Across all the records, filter for lines with the word "False" and copy them.

Document images with source code:
--------------------------------------------------
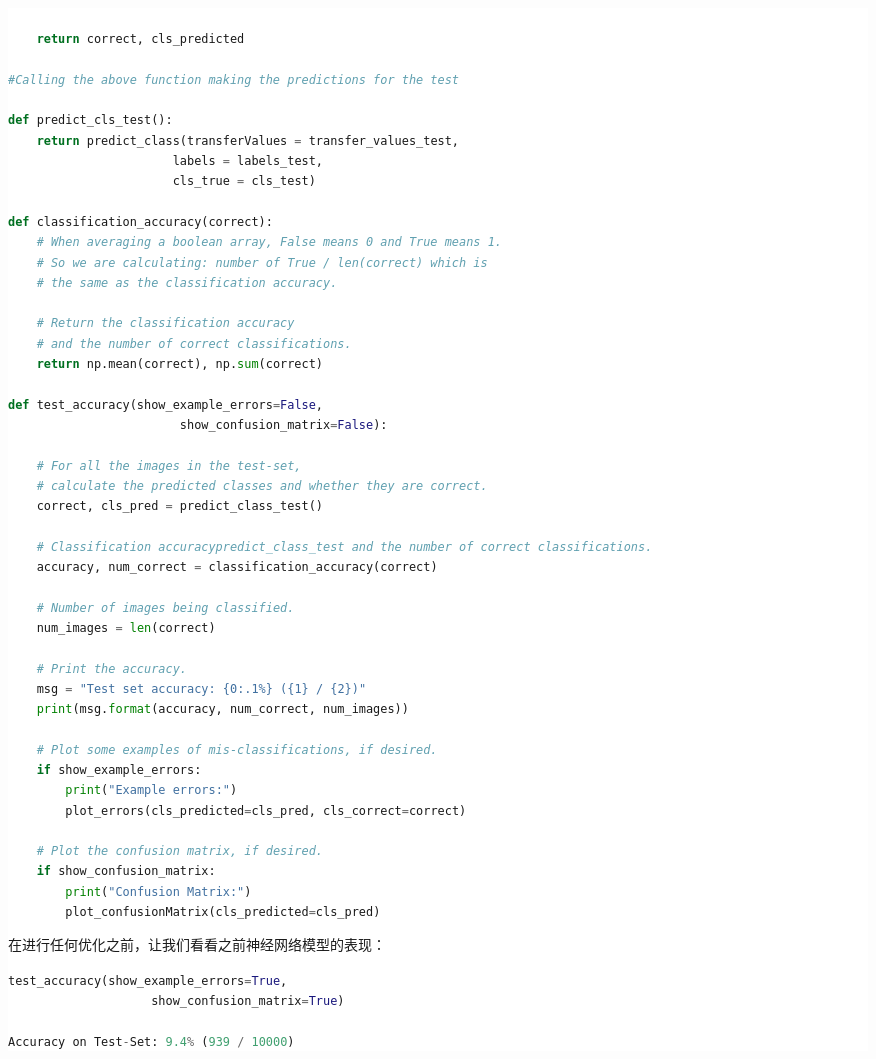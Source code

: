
 ```py

    return correct, cls_predicted

#Calling the above function making the predictions for the test

def predict_cls_test():
    return predict_class(transferValues = transfer_values_test,
                       labels = labels_test,
                       cls_true = cls_test)

def classification_accuracy(correct):
    # When averaging a boolean array, False means 0 and True means 1.
    # So we are calculating: number of True / len(correct) which is
    # the same as the classification accuracy.

    # Return the classification accuracy
    # and the number of correct classifications.
    return np.mean(correct), np.sum(correct)

def test_accuracy(show_example_errors=False,
                        show_confusion_matrix=False):

    # For all the images in the test-set,
    # calculate the predicted classes and whether they are correct.
    correct, cls_pred = predict_class_test()

    # Classification accuracypredict_class_test and the number of correct classifications.
    accuracy, num_correct = classification_accuracy(correct)

    # Number of images being classified.
    num_images = len(correct)

    # Print the accuracy.
    msg = "Test set accuracy: {0:.1%} ({1} / {2})"
    print(msg.format(accuracy, num_correct, num_images))

    # Plot some examples of mis-classifications, if desired.
    if show_example_errors:
        print("Example errors:")
        plot_errors(cls_predicted=cls_pred, cls_correct=correct)

    # Plot the confusion matrix, if desired.
    if show_confusion_matrix:
        print("Confusion Matrix:")
        plot_confusionMatrix(cls_predicted=cls_pred)
```

在进行任何优化之前，让我们看看之前神经网络模型的表现：

```py
test_accuracy(show_example_errors=True,
                    show_confusion_matrix=True)

Accuracy on Test-Set: 9.4% (939 / 10000)
```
--------------------------------------------------
• OUTPUT BELOW:
    # When averaging a boolean array, False means 0 and True means 1.
def test_accuracy(show_example_errors=False,
                        show_confusion_matrix=False):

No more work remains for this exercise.